Answer with only the number of lines below where "AccessibilityEvent" appears.

********************

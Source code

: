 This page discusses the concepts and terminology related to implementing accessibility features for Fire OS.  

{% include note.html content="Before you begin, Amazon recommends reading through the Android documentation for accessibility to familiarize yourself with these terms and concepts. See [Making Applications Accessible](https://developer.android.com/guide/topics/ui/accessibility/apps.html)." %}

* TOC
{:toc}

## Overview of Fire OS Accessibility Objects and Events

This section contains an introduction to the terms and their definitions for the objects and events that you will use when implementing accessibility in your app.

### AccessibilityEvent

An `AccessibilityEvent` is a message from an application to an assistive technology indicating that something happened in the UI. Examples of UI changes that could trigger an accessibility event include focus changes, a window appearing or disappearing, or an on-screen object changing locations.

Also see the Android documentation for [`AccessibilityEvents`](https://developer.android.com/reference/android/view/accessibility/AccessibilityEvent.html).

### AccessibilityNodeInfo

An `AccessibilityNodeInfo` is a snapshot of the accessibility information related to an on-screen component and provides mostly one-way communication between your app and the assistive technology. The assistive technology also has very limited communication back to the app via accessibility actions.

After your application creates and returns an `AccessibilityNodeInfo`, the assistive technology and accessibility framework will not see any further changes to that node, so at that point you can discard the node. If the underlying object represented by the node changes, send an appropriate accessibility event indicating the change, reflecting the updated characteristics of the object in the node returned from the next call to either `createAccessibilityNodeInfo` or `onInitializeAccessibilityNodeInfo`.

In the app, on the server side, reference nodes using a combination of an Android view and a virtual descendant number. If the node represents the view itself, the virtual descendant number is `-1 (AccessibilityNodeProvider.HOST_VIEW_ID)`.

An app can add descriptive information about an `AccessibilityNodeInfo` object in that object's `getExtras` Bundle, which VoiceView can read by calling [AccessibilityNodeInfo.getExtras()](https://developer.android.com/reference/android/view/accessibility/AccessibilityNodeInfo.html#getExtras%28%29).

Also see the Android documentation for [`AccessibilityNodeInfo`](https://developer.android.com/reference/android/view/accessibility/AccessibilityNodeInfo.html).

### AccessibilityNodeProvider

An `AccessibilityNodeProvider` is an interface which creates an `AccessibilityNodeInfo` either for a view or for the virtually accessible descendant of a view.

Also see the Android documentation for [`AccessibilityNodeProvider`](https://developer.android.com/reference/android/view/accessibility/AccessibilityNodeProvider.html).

********************

• _SOLUTION FOR THIS TASK_: 3